Não estamos num período fácil, estamos num período de vacas magras no País. Aumentar de R$ 33 mil para R$ 39 mil, é difícil até conceber esse senso de prioridade. O País com infraestrutura péssima, com níveis de atendimento de saúde deprimentes, educação brasileira estagnada, mas o que nós precisamos é fazer com que ministros do Supremo e o teto do funcionalismo passem de R$ 33 mil para R$ 39 mil. Esse é um salário que ninguém tem no País! Podemos pegar os maiores cargos da iniciativa privada, tentar fazer um comparativo, nem 1% dos cargos da iniciativa privada do País chega perto desse salário de R$ 33 mil, que dirá de R$ 39 mil! Eu repito: com efeito cascata imediato, todo mundo que está pendurado no teto, e com efeito cascata retardado, porque, se aumenta o teto, aumentou a folga, dá para subir de mais gente depois. Difícil!
Então, Presidente, infelizmente, a aprovação ontem, no Senado, segue na contramão do que precisávamos hoje.
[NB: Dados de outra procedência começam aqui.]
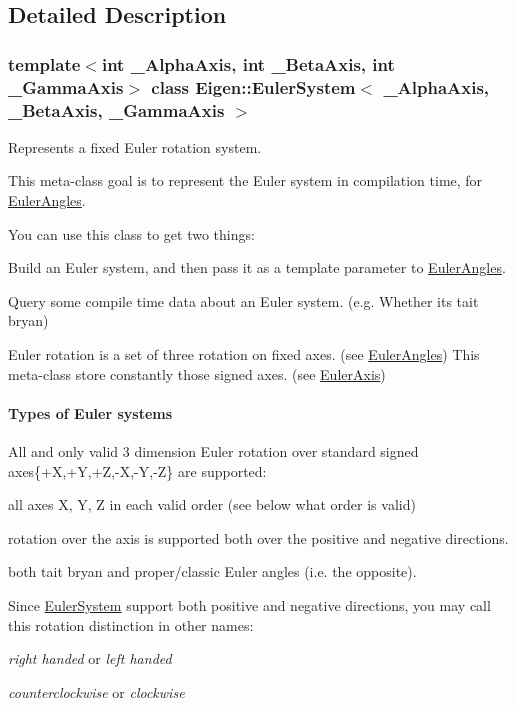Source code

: \subsection{Detailed Description}
\subsubsection*{template$<$int \+\_\+\+Alpha\+Axis, int \+\_\+\+Beta\+Axis, int \+\_\+\+Gamma\+Axis$>$\newline
class Eigen\+::\+Euler\+System$<$ \+\_\+\+Alpha\+Axis, \+\_\+\+Beta\+Axis, \+\_\+\+Gamma\+Axis $>$}

Represents a fixed Euler rotation system. 

This meta-\/class goal is to represent the Euler system in compilation time, for \hyperlink{class_eigen_1_1_euler_angles}{Euler\+Angles}.

You can use this class to get two things\+:
\begin{DoxyItemize}
\item Build an Euler system, and then pass it as a template parameter to \hyperlink{class_eigen_1_1_euler_angles}{Euler\+Angles}.
\item Query some compile time data about an Euler system. (e.\+g. Whether it\textquotesingle{}s tait bryan)
\end{DoxyItemize}

Euler rotation is a set of three rotation on fixed axes. (see \hyperlink{class_euler_angles}{Euler\+Angles}) This meta-\/class store constantly those signed axes. (see \hyperlink{namespace_eigen_ae614aa7cdd687fb5c421a54f2ce5c361}{Euler\+Axis})

\paragraph*{Types of Euler systems}

All and only valid 3 dimension Euler rotation over standard signed axes\{+X,+Y,+Z,-\/X,-\/Y,-\/Z\} are supported\+:
\begin{DoxyItemize}
\item all axes X, Y, Z in each valid order (see below what order is valid)
\item rotation over the axis is supported both over the positive and negative directions.
\item both tait bryan and proper/classic Euler angles (i.\+e. the opposite).
\end{DoxyItemize}

Since \hyperlink{class_eigen_1_1_euler_system}{Euler\+System} support both positive and negative directions, you may call this rotation distinction in other names\+:
\begin{DoxyItemize}
\item {\itshape right handed} or {\itshape left handed}
\item {\itshape counterclockwise} or {\itshape clockwise}
\end{DoxyItemize}

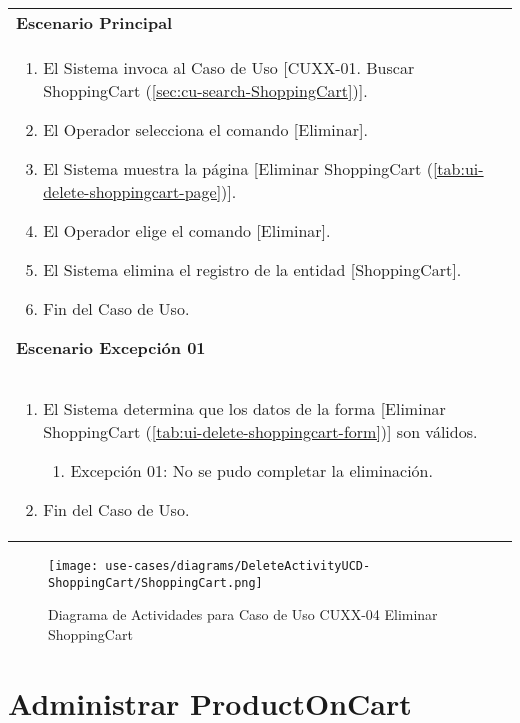 	\begin{tabular}{ p{15.5cm} }
		\textbf{Escenario Principal} \\
		\begin{enumerate}
			\item El Sistema invoca al Caso de Uso [CUXX-01. Buscar ShoppingCart (\ref{sec:cu-search-ShoppingCart})].
			\item El Operador selecciona el comando [Eliminar].
			\item El Sistema muestra la p\'agina [Eliminar ShoppingCart (\ref{tab:ui-delete-shoppingcart-page})].
			\item El Operador elige el comando [Eliminar].
			\item El Sistema elimina el registro de la entidad [ShoppingCart].
			\item Fin del Caso de Uso.
		\end{enumerate}
		\textbf{Escenario Excepci\'on 01} \\
		\begin{enumerate}
		   \item El Sistema determina que los datos de la forma [Eliminar ShoppingCart (\ref{tab:ui-delete-shoppingcart-form})] son v\'alidos.
		   	\begin{enumerate}
		   		\item Excepci\'on 01: No se pudo completar la eliminaci\'on.
		    \end{enumerate}
		   \item Fin del Caso de Uso.
		\end{enumerate}
	\end{tabular}
	
	\begin{figure}[H]
	  \begin{center}
		 \label{tab:activity-delete-ucd-entity-shoppingcart}
		 \texttt{[image: use-cases/diagrams/DeleteActivityUCD-ShoppingCart/ShoppingCart.png]}
		 \caption{Diagrama de Actividades para Caso de Uso CUXX-04 Eliminar ShoppingCart}
	  \end{center}
	\end{figure}
	
	\clearpage
	\section{Administrar ProductOnCart} \label{sec:cf-uc-admin-productoncart}
	
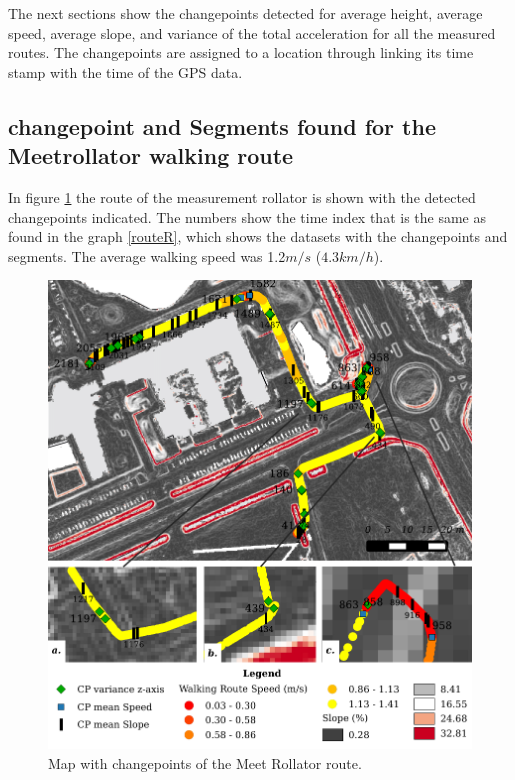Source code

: The next sections show the changepoints detected for average height, average speed, average slope, and variance of the total acceleration for all the measured routes. The changepoints are assigned to a location through linking its time stamp with the time of the GPS data. 

\clearpage

\subsection{changepoint and Segments found for the Meetrollator walking route}
In figure \ref{routeM} the route of the measurement rollator is shown with the detected changepoints indicated. The numbers show the time index that is the same as found in the graph \ref{routeR}, which shows the datasets with the changepoints and segments. The average walking speed was 1.2$m/s$ ($4.3km/h$).

\begin{figure}[ht]
\includegraphics[width=\textwidth]{img/R_meetrollatorroute.pdf}
\centering
\caption{Map with changepoints of the Meet Rollator route.\label{routeM}}
\end{figure} 

\clearpage

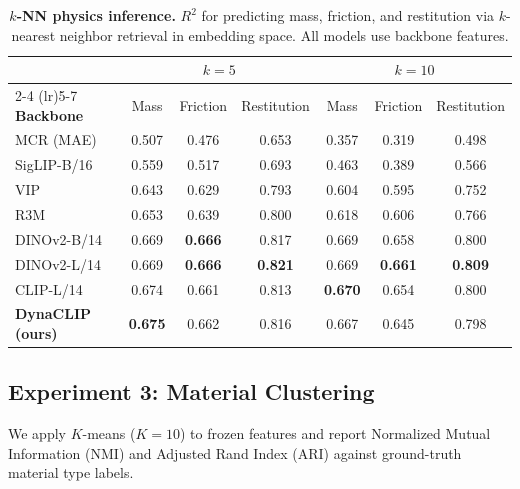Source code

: \documentclass{article}
\newcommand{\methodname}{DynaCLIP}
\begin{document}
\begin{table}[h]
\centering
\caption{\textbf{$k$-NN physics inference.} $R^2$ for predicting mass, friction, and restitution via $k$-nearest neighbor retrieval in embedding space. All models use backbone features.}
\label{tab:knn}
\begin{tabular}{lcccccc}
\toprule
& \multicolumn{3}{c}{$k=5$} & \multicolumn{3}{c}{$k=10$} \\
\cmidrule(lr){2-4} \cmidrule(lr){5-7}
\textbf{Backbone} & Mass & Friction & Restitution & Mass & Friction & Restitution \\
\midrule
MCR (MAE)~\cite{radosavovic2023vc1} & 0.507 & 0.476 & 0.653 & 0.357 & 0.319 & 0.498 \\
SigLIP-B/16       & 0.559 & 0.517 & 0.693 & 0.463 & 0.389 & 0.566 \\
VIP~\cite{ma2022vip}             & 0.643 & 0.629 & 0.793 & 0.604 & 0.595 & 0.752 \\
R3M~\cite{nair2022r3m}             & 0.653 & 0.639 & 0.800 & 0.618 & 0.606 & 0.766 \\
DINOv2-B/14       & 0.669 & \textbf{0.666} & 0.817 & 0.669 & 0.658 & 0.800 \\
DINOv2-L/14       & 0.669 & \textbf{0.666} & \textbf{0.821} & 0.669 & \textbf{0.661} & \textbf{0.809} \\
CLIP-L/14         & 0.674 & 0.661 & 0.813 & \textbf{0.670} & 0.654 & 0.800 \\
\midrule
\textbf{\methodname{} (ours)} & \textbf{0.675} & 0.662 & 0.816 & 0.667 & 0.645 & 0.798 \\
\bottomrule
\end{tabular}
\end{table}


\subsection{Experiment 3: Material Clustering}
\label{sec:exp3}

We apply $K$-means ($K{=}10$) to frozen features and report Normalized Mutual Information (NMI) and Adjusted Rand Index (ARI) against ground-truth material type labels.
\end{document}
Não só no Governo Federal, meu ponto aqui é olhando para o Município do Rio de Janeiro e o Estado do Rio de Janeiro, para as dificuldades financeiras e orçamentárias que estamos enfrentando. Claramente, não cabe no bolso do brasileiro mais esse aumento em uma hora em que precisávamos estar olhando como manter o que é atividade essencial, saúde, educação e segurança pública.

Muito obrigado.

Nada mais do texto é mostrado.